## ASSIGNMENT
Every line with "empty" in it should be copied from the data.

Records from a data collection
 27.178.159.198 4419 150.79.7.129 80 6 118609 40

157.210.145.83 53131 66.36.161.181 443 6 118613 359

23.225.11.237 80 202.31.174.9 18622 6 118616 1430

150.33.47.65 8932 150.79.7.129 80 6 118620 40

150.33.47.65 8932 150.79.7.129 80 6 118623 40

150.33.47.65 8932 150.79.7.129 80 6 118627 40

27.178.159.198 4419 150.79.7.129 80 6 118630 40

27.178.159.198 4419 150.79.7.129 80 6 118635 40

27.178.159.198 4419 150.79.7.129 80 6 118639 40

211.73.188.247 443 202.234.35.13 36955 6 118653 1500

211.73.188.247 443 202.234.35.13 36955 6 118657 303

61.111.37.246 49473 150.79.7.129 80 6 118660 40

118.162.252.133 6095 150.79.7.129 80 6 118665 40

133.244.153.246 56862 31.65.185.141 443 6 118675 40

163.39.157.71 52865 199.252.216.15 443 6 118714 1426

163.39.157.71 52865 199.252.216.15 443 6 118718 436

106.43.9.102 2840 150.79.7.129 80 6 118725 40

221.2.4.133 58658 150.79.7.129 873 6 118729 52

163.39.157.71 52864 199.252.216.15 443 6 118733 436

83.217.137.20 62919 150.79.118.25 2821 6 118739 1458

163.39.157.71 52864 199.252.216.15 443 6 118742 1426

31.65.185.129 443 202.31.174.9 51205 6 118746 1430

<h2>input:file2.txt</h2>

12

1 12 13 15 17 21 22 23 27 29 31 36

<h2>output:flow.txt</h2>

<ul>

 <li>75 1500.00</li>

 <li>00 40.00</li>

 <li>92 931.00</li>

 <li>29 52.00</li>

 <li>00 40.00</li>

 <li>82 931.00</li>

==

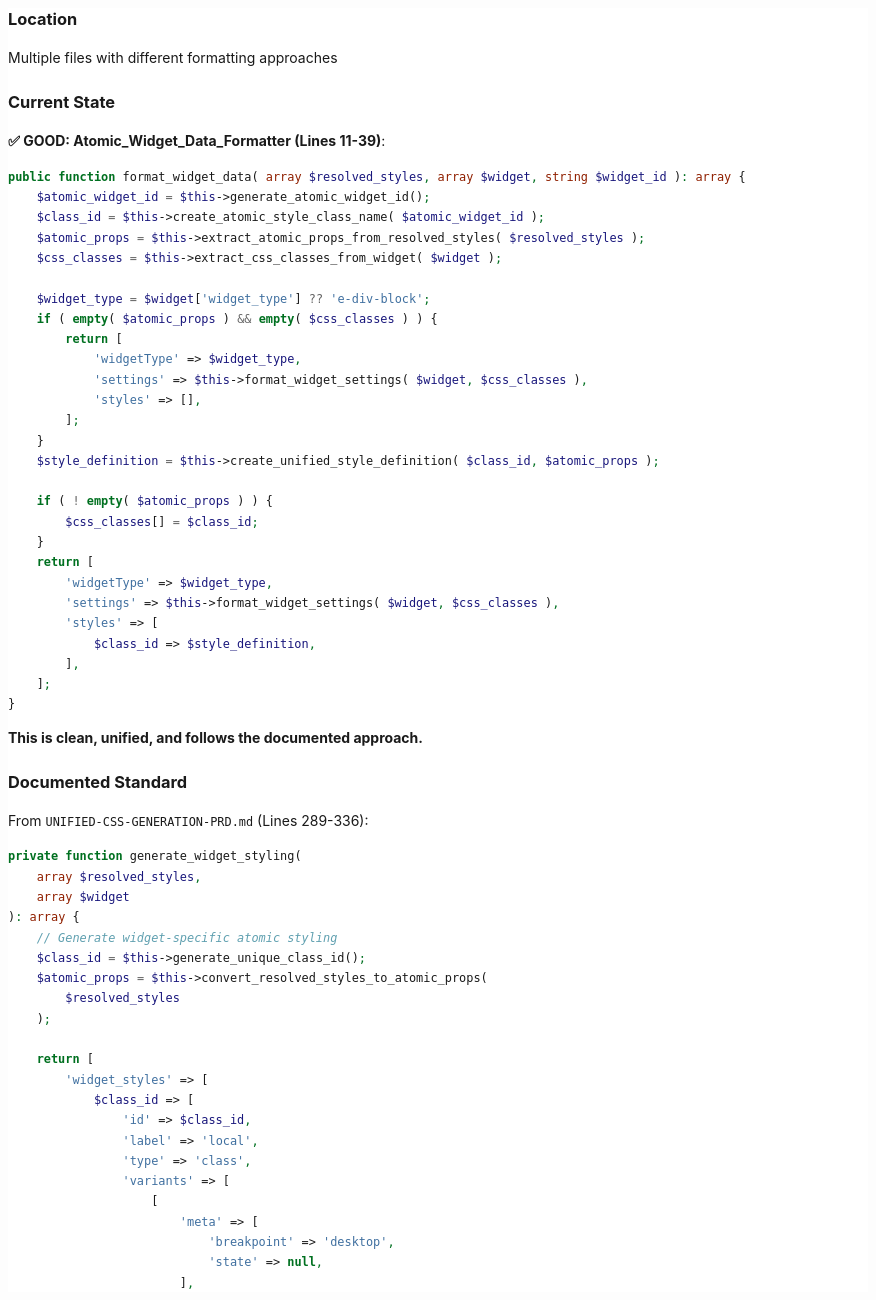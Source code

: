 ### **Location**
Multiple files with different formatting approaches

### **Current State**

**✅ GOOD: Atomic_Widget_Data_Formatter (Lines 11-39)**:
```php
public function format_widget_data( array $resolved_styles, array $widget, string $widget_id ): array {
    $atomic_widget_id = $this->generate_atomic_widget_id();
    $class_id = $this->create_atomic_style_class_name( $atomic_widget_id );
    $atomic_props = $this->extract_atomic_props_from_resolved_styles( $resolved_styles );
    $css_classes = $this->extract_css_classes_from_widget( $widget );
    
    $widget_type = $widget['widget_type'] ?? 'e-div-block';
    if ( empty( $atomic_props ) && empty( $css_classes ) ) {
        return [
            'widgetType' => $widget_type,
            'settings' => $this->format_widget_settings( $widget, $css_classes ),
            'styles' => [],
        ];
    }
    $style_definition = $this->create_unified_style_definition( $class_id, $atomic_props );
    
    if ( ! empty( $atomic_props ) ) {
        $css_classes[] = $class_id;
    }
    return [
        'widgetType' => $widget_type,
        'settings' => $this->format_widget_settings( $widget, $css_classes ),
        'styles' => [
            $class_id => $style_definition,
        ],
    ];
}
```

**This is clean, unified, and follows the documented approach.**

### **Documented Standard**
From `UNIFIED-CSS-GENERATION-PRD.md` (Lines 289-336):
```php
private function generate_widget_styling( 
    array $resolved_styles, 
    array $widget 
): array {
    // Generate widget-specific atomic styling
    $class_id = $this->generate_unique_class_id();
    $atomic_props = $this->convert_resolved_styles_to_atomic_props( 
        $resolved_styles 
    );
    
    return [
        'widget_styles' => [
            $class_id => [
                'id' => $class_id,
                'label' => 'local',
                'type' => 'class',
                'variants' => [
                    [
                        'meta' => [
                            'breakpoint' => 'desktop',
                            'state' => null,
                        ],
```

## WRITTEN ANSWER
    if ( empty( $atomic_props ) && empty( $css_classes ) ) {
    if ( ! empty( $atomic_props ) ) {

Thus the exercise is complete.